Hago girar mis llaves en la mano mientras cruzo el campus, tarareando por lo bajo, con mi bolso de tela golpeando suavemente mi cadera.
Me encanta estar aquí.
Todos los árboles, las colinas cubiertas de césped, las pequeñas flores silvestres que crecen entre las grietas de las aceras. A veces me detengo a tomarles fotos a los hongos solo porque parecen casitas de hadas. La naturaleza es mágica de esa manera: resistente y suave al mismo tiempo.
Estoy perdida en mis pensamientos, imaginando cómo quiero plantar lavanda junto a la cerca trasera este fin de semana, cuando—
“¡Uf!”
Choco con alguien. Fuerte.
Mi latte se derrama y yo doy un traspié hacia atrás.
“¡Dios mío! ¡Lo siento muchísimo!” exclamo de inmediato, recuperando el equilibrio y extendiendo una mano por reflejo para asegurarme de que la otra persona esté bien.
Pero no es cualquier persona.
Es Celina Grayson.
Alta.
Rubia.
Con apariencia de modelo.
Lleva una falda blanca de tenis y una sonrisa arrogante perfecta.
La reina del campus.
Todos la conocen.
Es el tipo de chica cuyo padre probablemente donó una biblioteca entera.
El tipo de chica que camina como si las aceras hubieran sido construidas exclusivamente para ella.
Y en este momento…
Me está mirando como si fuera un chicle pegado a sus zapatos Louboutin.
“De verdad necesitas fijarte por dónde caminas”, dice mientras sacude su camiseta, aunque está impecable. “Algunas no nos vestimos para la clase de gimnasia, ¿sabes?”
Parpadeo, demasiado confundida para procesar siquiera el insulto.
“Yo… lo siento mucho, Celina.. No quise chocarte. Solo estaba…”
“Sin prestar atención. Como siempre.”
Trago saliva.
Mi corazón ya está haciendo esa cosa extraña que hace cuando siento que me estoy haciendo pequeña.
Miro mi vestido floreado y mi cárdigan color pastel. Mis sandalias están llenas de polvo por haber cruzado el césped.
Quizá sí parezco alguien que no pertenece a este lugar.
Antes de que pueda decir algo más, dos de sus amigas aparecen a su lado como bailarinas de respaldo perfectamente sincronizadas.
Ambas son igual de intimidantes, con las mismas miradas frías y vacías.

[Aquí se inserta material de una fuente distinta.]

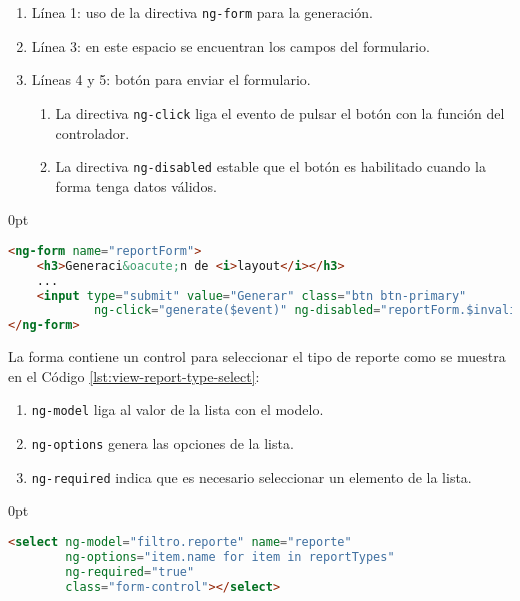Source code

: \begin{enumerate}
\begin{enumerate}
	\item Línea 1: uso de la directiva \texttt{ng-form} para la generación.
	\item Línea 3: en este espacio se encuentran los campos del formulario.
	\item Líneas 4 y 5: botón para enviar el formulario.
	\begin{enumerate}
		\item La directiva \texttt{ng-click} liga el evento de pulsar el botón con la función del controlador.
		\item La directiva \texttt{ng-disabled} estable que el botón es habilitado cuando la forma tenga datos válidos.
	\end{enumerate}
\end{enumerate}

\begin{adjustwidth}{\listingfixwidth}{0pt}
\begin{lstlisting}[language=HTML, captionpos=b, caption={Forma de generación de reportes.}, label={lst:view-report-form}]
<ng-form name="reportForm">
	<h3>Generaci&oacute;n de <i>layout</i></h3>
	...
	<input type="submit" value="Generar" class="btn btn-primary"
			ng-click="generate($event)" ng-disabled="reportForm.$invalid"/>	
</ng-form>
\end{lstlisting}
\end{adjustwidth}

La forma contiene un control para seleccionar el tipo de reporte como se muestra en el Código \ref{lst:view-report-type-select}:
\begin{enumerate}
	\item \texttt{ng-model} liga al valor de la lista con el modelo.
	\item \texttt{ng-options} genera las opciones de la lista.
	\item \texttt{ng-required} indica que es necesario seleccionar un elemento de la lista.
\end{enumerate}

\begin{adjustwidth}{\listingfixwidth}{0pt}
\begin{lstlisting}[language=HTML, captionpos=b, caption={Lista para seleccionar el tipo de reporte.}, label={lst:view-report-type-select}]
<select ng-model="filtro.reporte" name="reporte"
		ng-options="item.name for item in reportTypes"
		ng-required="true"
		class="form-control"></select>
\end{lstlisting}
\end{adjustwidth}


\end{enumerate}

“Oh, miren”, dice una con desprecio. “Es la Chica Esponjita.”
Mi estómago se hunde.
Ni siquiera sabía que ellas sabían que trabajo en el refugio de animales.
“Apuesto a que les canta canciones a los perros callejeros”, agrega la otra, riéndose. “Y les pone a los mapaches nombres de príncipes de Disney.”
“Creo que es tierno”, dice Celeste con una voz empalagosa. “De una manera patética.”
Siento cómo mis mejillas se ponen rojas.
Mis ojos arden, pero parpadeo con fuerza.
No lloro en público.
Ya no.
Empiezan a rodearme como tiburones.
Palabras como frágil, sensiblera y hada rara vuelan a mi alrededor como confeti.
Es rápido.
Cruel.
Ensayado.
Como si hubieran hecho esto cientos de veces.
Intento retroceder, escapar, pero una de las amigas de Celina estira la pierna y tropiezo directamente hacia ella.
Celina me empuja.
Con fuerza.
Vuelvo a tambalearme.
El matcha se derrama sobre mi pecho y mi cárdigan, empapándolo todo como una mancha que jamás podré quitar.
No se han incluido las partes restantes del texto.